# Can a sound engineer with live stage experience explain to me why...



## Andromalia (Jun 18, 2016)

In EVERY ***** open air show I attend, the first 10 minutes have over the top drum kicks making the public go back 20 cm at every hit ?

I know they do balance with an empty field and that the public once present likely dampens the highs more so why in the nine bleeping hells don't engineers account for it ? I'm talking big bands with big budget here, like an unnamed one who tours on a 747 and some guys raving about their drakkars, in a big "brand" festival to boot. I suspect they do have the means to hire some very competent people, so why does this *always* happen ?


----------



## A-Branger (Jun 23, 2016)

i havent experience what you are saying, but one of the many reasons could be a difference on playing from the sound check.

some guys might have only a random dude playing the kit and not the main drummer. Or during sound check they might just play normal, but once the show starts the they really dig into it.


----------



## Rachmaninoff (Jun 23, 2016)

Andromalia said:


> I know they do balance with an empty field and that the public once present likely dampens the highs more so why in the nine bleeping hells don't engineers account for it ?



They do, but it's very hard to guess it 100% right. The fine tuning is done during the first song. The sound guy must not only be experienced, but he also must know the venue very well, in order to make it work before the band starts playing.


----------



## bostjan (Jun 23, 2016)

Generally more stigma attached to the kick being too quiet than to it being too loud plays a part, too, I believe. Also, often times, there is less compression on the low end to get a tighter attack, so the levels can be touchier, but mostly what's already been said.


----------



## TonyFlyingSquirrel (Jul 20, 2016)

Believe it or not, wind and temperature can have significant affects on sound quality, especially in open air.

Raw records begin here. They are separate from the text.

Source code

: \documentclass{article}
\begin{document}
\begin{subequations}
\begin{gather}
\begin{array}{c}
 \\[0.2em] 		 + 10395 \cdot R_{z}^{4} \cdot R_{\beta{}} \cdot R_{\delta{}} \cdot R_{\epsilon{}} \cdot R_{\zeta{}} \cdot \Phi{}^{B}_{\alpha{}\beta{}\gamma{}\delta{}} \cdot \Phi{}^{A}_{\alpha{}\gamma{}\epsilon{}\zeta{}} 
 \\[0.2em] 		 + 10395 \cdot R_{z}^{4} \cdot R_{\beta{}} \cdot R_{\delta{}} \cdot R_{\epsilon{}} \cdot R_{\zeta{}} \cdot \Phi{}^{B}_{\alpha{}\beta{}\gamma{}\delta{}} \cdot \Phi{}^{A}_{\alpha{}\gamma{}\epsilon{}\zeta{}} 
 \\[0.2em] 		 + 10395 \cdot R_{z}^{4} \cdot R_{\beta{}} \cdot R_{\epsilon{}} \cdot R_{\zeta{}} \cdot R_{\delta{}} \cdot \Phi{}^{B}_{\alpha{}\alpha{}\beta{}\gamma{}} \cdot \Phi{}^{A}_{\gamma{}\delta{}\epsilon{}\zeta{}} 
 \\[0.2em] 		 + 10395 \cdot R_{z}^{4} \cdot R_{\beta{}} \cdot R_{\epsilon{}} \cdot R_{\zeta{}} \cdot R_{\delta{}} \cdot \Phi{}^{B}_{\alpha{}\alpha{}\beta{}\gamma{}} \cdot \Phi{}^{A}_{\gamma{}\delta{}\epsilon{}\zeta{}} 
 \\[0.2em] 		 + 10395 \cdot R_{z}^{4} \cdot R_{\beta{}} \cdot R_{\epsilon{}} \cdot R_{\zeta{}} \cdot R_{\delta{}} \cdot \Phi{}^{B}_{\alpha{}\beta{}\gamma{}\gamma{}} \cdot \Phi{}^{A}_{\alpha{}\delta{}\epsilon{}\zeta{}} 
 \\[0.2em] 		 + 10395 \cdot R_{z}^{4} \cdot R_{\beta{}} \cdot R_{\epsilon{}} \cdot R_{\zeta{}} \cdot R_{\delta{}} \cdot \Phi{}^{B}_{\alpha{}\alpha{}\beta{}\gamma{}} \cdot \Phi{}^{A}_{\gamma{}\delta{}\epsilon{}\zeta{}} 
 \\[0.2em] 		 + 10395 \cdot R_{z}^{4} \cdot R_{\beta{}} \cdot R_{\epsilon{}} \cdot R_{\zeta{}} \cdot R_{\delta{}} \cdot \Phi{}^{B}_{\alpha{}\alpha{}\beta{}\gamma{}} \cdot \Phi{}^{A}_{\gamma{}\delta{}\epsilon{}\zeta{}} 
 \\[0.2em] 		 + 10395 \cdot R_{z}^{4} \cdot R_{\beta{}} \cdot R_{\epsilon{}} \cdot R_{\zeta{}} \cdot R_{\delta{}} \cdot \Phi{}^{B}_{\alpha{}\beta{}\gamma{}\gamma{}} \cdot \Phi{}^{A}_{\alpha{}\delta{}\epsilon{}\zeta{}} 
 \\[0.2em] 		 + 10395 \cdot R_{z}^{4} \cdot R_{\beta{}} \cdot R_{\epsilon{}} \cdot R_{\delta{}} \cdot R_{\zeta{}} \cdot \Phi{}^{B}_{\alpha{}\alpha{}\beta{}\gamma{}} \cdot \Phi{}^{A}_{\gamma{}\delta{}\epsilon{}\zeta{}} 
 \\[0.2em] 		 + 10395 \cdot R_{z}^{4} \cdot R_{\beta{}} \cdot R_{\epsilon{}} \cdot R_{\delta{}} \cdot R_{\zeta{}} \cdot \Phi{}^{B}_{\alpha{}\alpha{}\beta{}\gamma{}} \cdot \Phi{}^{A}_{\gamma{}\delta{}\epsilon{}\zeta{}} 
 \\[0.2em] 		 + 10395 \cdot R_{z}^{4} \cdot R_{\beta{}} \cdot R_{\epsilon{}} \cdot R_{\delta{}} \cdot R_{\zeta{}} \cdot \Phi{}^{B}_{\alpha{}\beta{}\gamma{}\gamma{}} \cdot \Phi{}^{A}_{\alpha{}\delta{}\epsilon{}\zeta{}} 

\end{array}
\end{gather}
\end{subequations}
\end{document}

Here in the U.S.A., many outdoor gigs are setup in Ampitheaters or Stadiums, which allow for some natural projection of sound toward a specific direction. Open air situations like some of the larger raceways or fields are not even remotely engineered with sound reproduction in mind.


----------



## Bloody_Inferno (Jul 21, 2016)

TonyFlyingSquirrel said:


> Believe it or not, wind and temperature can have significant affects on sound quality, especially in open air.
> 
> Here in the U.S.A., many outdoor gigs are setup in Ampitheaters or Stadiums, which allow for some natural projection of sound toward a specific direction. Open air situations like some of the larger raceways or fields are not even remotely engineered with sound reproduction in mind.



 Outdoor performances have so many variables largely due to natural elements. Even some of the best live acts will suffer in sound in certain conditions, and even differ if you're standing in a certain part of the field.

One of the best festival bands I've ever heard was Garbage. One of the key factors that separated them from the rest of the bands I saw that day was that the drums had a plexi glass barrier. It was such a simple but very effective solution with drums. That and I guess it certainly helps to be a band with members mostly consists of experienced producers. They were sonically the best sounding band I heard that day.


----------